YANISA LELAPINYOKUL WRITES – Shawatida “First” Kuptawatin – internet star, noodle restaurant owner, and a transgender woman – is taking a stand against Thailand’s strict social class system.

In a September 6 Facebook live video (2 million views and counting), First talks about dealing with rude customers at the restaurant she owns. First is known for her elegance — fancy clothes, fully made up face. But on the occasions when she steps out of that persona into a simpler one, customers, she says, perceive her as inferior.

Despite their ill-mannered behavior, First says she feels compelled to serve them. Referring to these interactions, she said: “No, you didn’t give money to us for free. We made an exchange, we give you something [food] and in exchange, you give us money.”
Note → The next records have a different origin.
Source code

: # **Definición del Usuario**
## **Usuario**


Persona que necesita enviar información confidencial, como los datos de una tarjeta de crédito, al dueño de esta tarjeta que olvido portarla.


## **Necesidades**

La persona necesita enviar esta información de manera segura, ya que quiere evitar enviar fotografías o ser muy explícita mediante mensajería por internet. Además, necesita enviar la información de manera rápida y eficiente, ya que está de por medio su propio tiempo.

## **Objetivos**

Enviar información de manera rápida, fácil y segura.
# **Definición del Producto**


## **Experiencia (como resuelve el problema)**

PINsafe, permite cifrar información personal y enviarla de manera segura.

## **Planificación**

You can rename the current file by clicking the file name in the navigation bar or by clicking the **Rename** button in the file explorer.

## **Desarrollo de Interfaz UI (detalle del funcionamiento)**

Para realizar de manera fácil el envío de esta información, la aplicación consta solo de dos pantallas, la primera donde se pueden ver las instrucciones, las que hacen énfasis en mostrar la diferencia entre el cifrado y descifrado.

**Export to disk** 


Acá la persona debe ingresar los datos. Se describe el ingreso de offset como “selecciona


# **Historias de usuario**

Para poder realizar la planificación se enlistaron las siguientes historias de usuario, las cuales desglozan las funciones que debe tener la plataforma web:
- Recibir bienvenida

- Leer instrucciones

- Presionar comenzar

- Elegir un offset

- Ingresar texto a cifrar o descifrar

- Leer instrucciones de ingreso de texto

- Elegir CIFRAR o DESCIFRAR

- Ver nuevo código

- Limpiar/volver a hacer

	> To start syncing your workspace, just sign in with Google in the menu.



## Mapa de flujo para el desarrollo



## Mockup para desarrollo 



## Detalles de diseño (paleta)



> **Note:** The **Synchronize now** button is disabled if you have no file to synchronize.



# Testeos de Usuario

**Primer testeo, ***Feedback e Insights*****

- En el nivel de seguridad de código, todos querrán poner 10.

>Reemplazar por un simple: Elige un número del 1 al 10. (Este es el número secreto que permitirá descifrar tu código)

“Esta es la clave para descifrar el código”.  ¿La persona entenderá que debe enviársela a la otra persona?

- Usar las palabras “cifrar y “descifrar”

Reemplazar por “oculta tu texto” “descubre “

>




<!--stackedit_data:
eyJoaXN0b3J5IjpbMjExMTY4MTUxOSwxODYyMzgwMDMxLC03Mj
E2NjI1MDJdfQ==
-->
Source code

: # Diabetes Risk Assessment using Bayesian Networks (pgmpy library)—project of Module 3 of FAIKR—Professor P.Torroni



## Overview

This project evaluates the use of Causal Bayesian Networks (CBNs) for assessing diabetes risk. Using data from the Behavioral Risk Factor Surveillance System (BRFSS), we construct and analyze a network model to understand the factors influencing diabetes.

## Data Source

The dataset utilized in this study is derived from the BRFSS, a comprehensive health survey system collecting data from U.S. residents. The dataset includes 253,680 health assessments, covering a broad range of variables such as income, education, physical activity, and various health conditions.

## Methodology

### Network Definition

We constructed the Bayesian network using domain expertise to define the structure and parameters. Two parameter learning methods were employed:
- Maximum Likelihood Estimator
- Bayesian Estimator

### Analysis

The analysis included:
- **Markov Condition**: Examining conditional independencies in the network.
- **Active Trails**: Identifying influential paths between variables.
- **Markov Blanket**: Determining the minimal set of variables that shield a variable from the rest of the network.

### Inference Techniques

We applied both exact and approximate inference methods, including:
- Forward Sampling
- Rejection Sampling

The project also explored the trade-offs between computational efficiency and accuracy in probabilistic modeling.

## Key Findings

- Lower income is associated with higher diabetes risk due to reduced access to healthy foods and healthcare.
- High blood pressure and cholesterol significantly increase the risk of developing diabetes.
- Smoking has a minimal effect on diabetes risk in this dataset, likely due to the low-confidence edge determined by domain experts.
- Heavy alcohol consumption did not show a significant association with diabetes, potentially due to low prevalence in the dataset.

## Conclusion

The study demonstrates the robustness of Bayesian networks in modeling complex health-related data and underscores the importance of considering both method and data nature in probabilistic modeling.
First also revealed that customers justify their rudeness by claiming that without their patronage, the restaurant would go out of business. She counters this by noting, “If there are no sellers, who are you [customers] going to buy from?”

Before the video, the subjects of Thailand’s stratified social system and rigid respectability politics were largely taboo.

Thailand’s culture is divided by each family’s financial powers as well as a national pride in being “peaceful.” While trying to step up the ladder of social class, all individuals must remain un-conflicted in both words as well as manners — even if it means swallowing their pride.

While the video was controversial, it also received an outpouring of support from restaurant servers and sales associates who could relate to First’s experiences.

First’s identity as a transgender woman, often known in Thai as kratoy, has helped the video’s popularity. Though Thailand is known for its openness to the LGBTQ community, Douglas Sanders, a Canadian professor who specializes in Asian LGBT issues, told TIME Magazine, “No prominent celebrity or political figure has come out, so there are no role models.”

Kratoy are often portrayed in the media and entertainment as loud and obnoxious, the butt of jokes showcased as the opposite OF sweet and gentle. While in beauty pageantry, they are viewed by the audience as magical creatures that are more beautiful and elegant than many cisgender women.

In her typical blunt style, First told the Daily News, after coming out with the viral video, that simply showing skin or being condescending won’t necessarily lead to internet stardom. The personalities that will resonate with audiences the longest, she said, are the ones that create content that cause the masses to think and reflect.